● EXERCISE PROMPT
If a line in the listing below has the string "that", copy it out.

● RECORDS PROVIDED
----

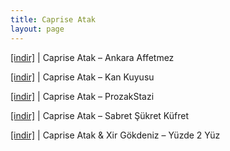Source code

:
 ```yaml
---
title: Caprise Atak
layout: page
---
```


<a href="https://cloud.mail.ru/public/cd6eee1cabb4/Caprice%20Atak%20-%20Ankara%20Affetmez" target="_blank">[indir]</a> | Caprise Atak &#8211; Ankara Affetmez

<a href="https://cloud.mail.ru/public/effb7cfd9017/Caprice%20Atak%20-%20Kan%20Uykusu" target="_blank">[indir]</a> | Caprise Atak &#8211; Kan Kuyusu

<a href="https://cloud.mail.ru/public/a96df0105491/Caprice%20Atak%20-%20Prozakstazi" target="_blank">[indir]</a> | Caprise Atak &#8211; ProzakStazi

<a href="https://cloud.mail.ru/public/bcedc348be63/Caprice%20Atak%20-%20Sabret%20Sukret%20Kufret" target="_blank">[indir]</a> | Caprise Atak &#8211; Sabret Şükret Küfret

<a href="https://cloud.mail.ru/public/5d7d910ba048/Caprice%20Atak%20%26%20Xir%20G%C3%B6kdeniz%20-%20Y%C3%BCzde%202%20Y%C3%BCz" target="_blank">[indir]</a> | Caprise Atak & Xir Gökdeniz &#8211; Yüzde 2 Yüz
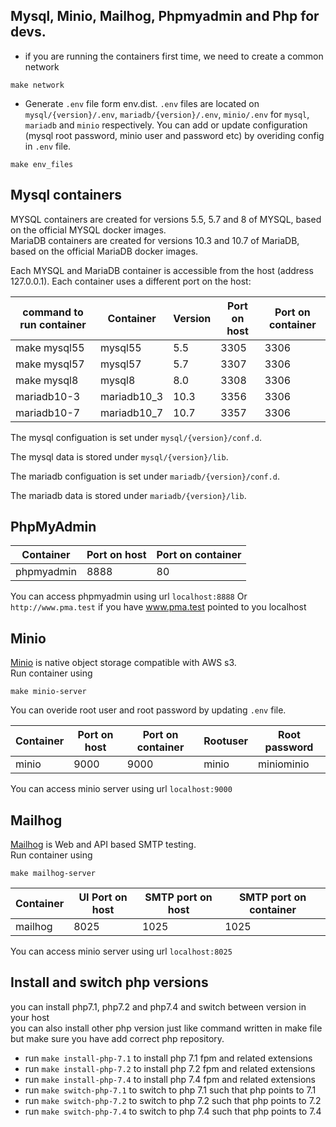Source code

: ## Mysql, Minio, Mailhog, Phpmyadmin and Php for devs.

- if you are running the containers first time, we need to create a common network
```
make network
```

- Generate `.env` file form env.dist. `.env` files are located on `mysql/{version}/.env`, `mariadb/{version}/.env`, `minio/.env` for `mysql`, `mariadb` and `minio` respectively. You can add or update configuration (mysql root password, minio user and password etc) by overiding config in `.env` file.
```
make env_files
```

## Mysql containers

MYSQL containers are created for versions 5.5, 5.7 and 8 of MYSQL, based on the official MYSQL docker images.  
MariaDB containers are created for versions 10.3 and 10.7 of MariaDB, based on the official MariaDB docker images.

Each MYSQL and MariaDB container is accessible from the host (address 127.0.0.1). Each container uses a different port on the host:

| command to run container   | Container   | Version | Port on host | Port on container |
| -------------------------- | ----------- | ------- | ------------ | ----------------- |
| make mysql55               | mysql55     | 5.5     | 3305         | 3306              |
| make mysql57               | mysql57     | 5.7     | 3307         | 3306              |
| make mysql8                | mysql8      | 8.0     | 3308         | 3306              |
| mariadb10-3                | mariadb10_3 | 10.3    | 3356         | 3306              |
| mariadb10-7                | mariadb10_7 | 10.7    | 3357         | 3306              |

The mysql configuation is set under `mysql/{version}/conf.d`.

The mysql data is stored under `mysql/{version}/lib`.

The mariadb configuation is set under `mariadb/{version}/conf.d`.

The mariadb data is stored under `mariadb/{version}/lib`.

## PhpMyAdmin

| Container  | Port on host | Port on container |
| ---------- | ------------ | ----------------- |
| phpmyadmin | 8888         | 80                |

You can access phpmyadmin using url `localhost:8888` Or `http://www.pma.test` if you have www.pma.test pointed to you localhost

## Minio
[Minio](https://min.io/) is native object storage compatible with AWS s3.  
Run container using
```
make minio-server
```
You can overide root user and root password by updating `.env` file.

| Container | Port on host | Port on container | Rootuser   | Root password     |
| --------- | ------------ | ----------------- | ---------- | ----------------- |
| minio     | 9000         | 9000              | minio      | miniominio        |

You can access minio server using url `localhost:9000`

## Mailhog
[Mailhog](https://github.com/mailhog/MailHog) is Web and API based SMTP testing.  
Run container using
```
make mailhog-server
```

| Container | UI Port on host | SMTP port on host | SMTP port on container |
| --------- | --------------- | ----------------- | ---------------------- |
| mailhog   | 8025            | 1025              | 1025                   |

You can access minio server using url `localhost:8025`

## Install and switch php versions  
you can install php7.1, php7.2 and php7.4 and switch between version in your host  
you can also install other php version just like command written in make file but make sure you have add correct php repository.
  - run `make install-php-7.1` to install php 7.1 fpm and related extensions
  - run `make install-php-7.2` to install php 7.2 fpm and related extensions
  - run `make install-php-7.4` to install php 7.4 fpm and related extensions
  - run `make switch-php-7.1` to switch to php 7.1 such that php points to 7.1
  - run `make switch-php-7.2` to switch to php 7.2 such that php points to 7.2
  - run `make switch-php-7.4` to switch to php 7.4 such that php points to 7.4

----

● EXERCISE RESPONSE
  - run `make switch-php-7.1` to switch to php 7.1 such that php points to 7.1
  - run `make switch-php-7.2` to switch to php 7.2 such that php points to 7.2
  - run `make switch-php-7.4` to switch to php 7.4 such that php points to 7.4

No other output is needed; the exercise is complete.